Activity: The answer must be every line below that contains the string "COMPONENTES".

· · · · ·

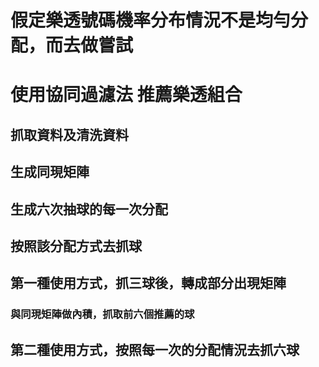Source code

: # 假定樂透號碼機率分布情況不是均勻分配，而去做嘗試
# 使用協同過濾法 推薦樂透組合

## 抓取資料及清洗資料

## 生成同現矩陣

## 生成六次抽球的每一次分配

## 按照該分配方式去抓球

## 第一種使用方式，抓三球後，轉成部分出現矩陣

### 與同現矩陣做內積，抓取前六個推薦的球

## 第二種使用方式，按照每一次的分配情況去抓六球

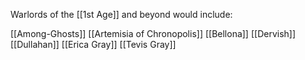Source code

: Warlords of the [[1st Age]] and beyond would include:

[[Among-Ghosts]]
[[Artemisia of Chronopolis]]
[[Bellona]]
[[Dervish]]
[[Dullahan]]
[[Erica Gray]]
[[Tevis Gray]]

· · · · ·

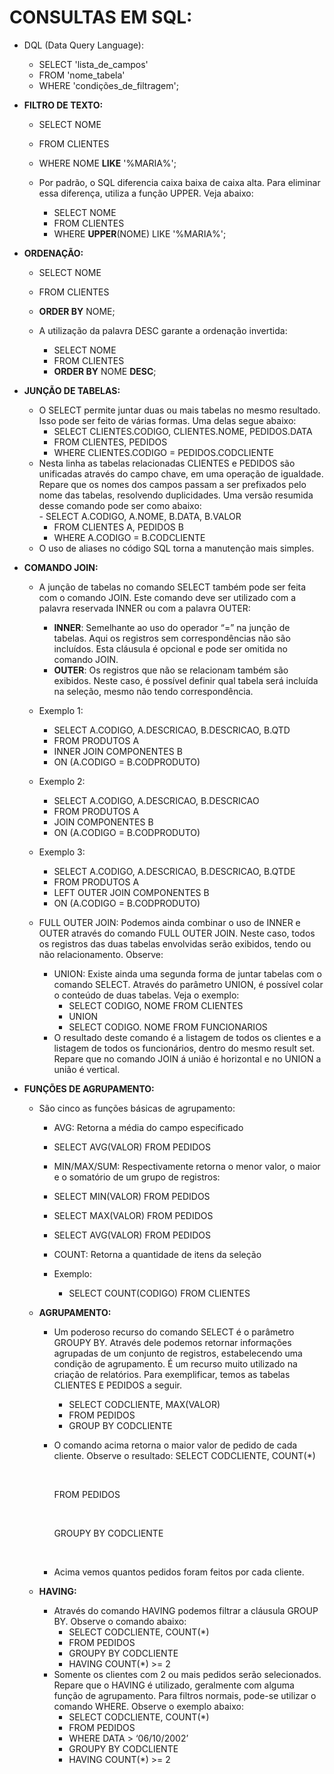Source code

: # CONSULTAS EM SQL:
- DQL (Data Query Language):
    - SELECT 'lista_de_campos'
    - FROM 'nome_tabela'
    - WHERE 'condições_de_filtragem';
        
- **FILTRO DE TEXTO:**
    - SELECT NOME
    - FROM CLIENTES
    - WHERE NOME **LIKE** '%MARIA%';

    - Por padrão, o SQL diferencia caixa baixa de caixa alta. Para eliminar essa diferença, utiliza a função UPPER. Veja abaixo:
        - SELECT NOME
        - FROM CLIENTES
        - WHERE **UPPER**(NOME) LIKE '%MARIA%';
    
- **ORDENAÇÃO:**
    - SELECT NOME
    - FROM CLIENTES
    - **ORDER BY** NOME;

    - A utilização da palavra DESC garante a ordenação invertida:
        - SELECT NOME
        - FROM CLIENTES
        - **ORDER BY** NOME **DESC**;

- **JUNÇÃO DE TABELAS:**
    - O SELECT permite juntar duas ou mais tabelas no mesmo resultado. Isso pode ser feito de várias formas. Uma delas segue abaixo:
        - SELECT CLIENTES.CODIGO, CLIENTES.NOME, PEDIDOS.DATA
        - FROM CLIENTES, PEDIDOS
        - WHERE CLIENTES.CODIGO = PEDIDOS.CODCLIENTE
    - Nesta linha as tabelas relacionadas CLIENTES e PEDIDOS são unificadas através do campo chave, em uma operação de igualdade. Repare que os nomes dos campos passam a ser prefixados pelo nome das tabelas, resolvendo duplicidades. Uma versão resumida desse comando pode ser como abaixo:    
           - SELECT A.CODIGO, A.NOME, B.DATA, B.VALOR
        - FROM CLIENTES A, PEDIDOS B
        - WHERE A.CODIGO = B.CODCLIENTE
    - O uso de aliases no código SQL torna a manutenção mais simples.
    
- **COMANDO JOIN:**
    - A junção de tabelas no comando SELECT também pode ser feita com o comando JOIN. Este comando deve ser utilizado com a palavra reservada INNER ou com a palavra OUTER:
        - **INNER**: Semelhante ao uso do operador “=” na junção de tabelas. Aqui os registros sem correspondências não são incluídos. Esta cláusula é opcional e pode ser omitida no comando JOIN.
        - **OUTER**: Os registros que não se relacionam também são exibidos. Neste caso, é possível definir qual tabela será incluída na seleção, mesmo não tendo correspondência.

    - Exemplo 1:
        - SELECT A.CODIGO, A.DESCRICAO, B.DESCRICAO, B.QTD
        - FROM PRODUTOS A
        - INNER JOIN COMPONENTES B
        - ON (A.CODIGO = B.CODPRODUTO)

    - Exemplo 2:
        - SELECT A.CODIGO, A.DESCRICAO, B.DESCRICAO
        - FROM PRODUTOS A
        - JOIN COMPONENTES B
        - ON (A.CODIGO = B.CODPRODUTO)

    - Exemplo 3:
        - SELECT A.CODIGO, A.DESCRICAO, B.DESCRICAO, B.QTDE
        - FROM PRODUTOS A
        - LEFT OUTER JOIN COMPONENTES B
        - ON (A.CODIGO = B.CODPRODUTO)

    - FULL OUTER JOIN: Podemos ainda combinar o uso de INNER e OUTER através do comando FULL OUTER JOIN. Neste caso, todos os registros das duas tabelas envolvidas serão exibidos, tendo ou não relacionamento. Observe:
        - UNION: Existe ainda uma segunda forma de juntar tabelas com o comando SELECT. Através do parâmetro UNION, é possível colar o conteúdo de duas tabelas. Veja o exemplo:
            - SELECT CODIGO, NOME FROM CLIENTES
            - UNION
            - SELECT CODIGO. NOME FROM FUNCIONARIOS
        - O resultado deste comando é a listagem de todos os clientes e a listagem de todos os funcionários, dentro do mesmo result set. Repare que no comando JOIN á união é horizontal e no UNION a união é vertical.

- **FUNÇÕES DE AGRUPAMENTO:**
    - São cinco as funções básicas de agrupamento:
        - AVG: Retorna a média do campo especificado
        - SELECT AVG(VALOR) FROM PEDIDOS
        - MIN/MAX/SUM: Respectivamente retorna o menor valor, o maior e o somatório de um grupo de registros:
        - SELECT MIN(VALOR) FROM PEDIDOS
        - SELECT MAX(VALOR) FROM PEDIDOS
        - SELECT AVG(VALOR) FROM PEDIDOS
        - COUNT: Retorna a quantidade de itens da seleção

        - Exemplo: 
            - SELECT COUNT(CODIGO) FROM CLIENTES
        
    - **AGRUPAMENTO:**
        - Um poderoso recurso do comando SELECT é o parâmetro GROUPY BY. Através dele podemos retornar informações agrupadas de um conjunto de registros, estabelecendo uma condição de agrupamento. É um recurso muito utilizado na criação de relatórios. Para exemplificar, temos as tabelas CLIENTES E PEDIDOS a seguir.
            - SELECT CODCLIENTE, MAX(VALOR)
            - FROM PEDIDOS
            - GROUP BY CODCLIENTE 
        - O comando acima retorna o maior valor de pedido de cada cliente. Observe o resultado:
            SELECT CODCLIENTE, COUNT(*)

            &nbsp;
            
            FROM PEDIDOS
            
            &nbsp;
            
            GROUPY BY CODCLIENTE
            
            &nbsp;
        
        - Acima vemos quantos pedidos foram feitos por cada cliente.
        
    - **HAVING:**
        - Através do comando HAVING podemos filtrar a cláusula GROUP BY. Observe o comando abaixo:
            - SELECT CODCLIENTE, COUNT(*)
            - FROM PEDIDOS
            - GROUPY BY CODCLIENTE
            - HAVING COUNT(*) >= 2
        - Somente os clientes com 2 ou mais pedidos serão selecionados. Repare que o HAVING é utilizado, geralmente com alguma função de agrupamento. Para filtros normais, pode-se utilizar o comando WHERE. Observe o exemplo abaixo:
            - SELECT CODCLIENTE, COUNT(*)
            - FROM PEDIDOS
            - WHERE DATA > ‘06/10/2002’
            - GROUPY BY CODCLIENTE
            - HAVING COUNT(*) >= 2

· · · · ·

Written solution:
        - INNER JOIN COMPONENTES B
        - JOIN COMPONENTES B
        - LEFT OUTER JOIN COMPONENTES B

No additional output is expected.